According to the IPSE Freelance Confidence Index, unpredictable income is the single biggest source of stress for the UK’s self-employed. The freelancers who cope best treat the lull differently. They see it as a rare chance to strengthen the business behind the business: tightening systems, reconnecting with old leads, and refilling the pipeline.
Here’s how to make the most of it.
Building a marketing engine that runs itself
When your schedule is full of client work, marketing is usually the first thing to slip. Downtime is your chance to break that pattern. Use it to build a system that keeps generating leads without daily input from you.
A few ways to do that:
- Write case studies. Show off your expertise and the results you’ve delivered for clients
- Batch-schedule social posts. Use tools that let you post across several platforms at once
- Build automated email sequences. Set them up once and let them run for months
TOP TIP
Reach out to a fellow freelancer you admire, or whose skills complement your own. Suggest recording a Zoom call together to discuss how you’ve each solved tricky problems for clients, the challenges you’ve overcome and the results you’re proudest of.
Once you’ve had the conversation, mine it for content. Video clips you can repost, sharp quotes that show exactly what you’re capable of and anecdotes that bring your work to life all make strong social media material.

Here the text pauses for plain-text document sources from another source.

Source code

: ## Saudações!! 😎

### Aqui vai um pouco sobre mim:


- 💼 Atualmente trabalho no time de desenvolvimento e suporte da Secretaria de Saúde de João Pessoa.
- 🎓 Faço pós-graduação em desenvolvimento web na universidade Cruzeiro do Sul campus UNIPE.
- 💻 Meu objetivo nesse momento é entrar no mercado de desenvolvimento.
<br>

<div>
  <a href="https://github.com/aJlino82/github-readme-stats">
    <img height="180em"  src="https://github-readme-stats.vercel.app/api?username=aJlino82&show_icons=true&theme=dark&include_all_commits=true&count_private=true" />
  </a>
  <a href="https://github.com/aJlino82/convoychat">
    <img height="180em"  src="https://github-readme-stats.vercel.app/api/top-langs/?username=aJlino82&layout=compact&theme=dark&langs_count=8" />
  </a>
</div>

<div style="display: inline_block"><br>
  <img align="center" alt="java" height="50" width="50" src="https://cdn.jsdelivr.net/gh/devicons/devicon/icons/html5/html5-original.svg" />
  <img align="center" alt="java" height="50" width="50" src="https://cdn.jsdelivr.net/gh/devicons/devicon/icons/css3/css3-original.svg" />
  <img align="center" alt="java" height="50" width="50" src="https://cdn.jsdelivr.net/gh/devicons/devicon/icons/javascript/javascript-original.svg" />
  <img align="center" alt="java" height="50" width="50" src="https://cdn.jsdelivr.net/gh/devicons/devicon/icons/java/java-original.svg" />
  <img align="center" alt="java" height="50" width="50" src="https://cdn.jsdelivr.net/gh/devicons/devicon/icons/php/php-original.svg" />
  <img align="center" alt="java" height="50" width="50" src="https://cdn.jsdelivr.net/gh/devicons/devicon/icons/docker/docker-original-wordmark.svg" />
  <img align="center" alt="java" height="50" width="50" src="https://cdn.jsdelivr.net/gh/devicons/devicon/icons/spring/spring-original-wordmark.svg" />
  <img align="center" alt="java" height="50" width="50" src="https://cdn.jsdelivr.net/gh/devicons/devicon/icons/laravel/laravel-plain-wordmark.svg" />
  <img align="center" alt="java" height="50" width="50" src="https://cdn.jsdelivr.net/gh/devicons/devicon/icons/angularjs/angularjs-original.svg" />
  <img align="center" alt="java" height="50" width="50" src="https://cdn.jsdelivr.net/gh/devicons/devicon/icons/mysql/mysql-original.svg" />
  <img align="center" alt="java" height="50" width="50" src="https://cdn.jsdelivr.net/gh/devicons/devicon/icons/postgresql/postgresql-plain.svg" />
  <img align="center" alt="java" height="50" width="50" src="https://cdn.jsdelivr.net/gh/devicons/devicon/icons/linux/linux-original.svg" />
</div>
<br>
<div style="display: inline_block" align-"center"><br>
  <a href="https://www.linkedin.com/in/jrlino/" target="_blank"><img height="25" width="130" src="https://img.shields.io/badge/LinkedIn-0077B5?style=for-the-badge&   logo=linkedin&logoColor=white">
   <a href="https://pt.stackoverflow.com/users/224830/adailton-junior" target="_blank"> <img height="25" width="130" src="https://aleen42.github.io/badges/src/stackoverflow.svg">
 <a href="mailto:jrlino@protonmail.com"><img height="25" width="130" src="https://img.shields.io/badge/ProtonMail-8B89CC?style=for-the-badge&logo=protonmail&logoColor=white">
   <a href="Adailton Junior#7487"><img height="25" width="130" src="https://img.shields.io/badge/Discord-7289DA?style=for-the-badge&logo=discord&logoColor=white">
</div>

Before you record, agree on a few topics in advance: discussion points, client wins, standout stories. Do a test run first, then record the final version once you’re both happy with how it flows. Ask each other questions throughout. The answers should demonstrate, in your own words, what you can actually do for a client.
There’s a bonus to this approach too. Between the two of you, you might land a joint pitch for a dream client, or simply get noticed individually as a result.
Getting this type of groundwork done in advance keeps your business visible, even during your busiest stretches.
Reconnecting with people who already know you
The quickest, cheapest route to new work is usually your existing network. Selling to someone who already trusts you takes far less effort than winning over a stranger.
| Outreach target | Strategy | Expected outcome |
| Clients from the past 6 to 12 months | Send a personal follow-up. Offer to review or optimise their existing project. Suggest something new based on their goals | Immediate upsell or scoping for a follow-on phase |
| Dormant pitch enquiries | Check in on how their business has developed. Reintroduce your current services | Reopening conversations around stalled projects |
| Freelance peers and agencies | Network and explore white-label or overflow work | Ongoing referral relationships |
Running a full operational and technical audit
Small technical issues are easy to miss when you’re busy delivering for clients. A quiet period is the ideal time to check under the hood.
Test every contact form on your website. Refresh your portfolio with recent projects. Give your LinkedIn profile the rewrite it’s probably overdue. You might want to read this before you get started: Freelancers: Just When You Thought Your LinkedIn Strategy Was Sorted, 360Brew Changed The Rules
Investing in skills in high demand
Digital work never stops changing. New skills you haven’t picked up yet could already be in high demand.
Use slower periods to work through recognised certifications, learn new tools, or sharpen your business strategy. Before paying for a course, check job specs first. Make sure the skill is genuinely in demand and will strengthen what you offer clients.
LSE offers online courses you can do in your downtime periods and at your own pace.
Knowing how to survive freelance quiet periods comes down to one shift in mindset. Treat the downtime not as dead time, but as a springboard for what comes next.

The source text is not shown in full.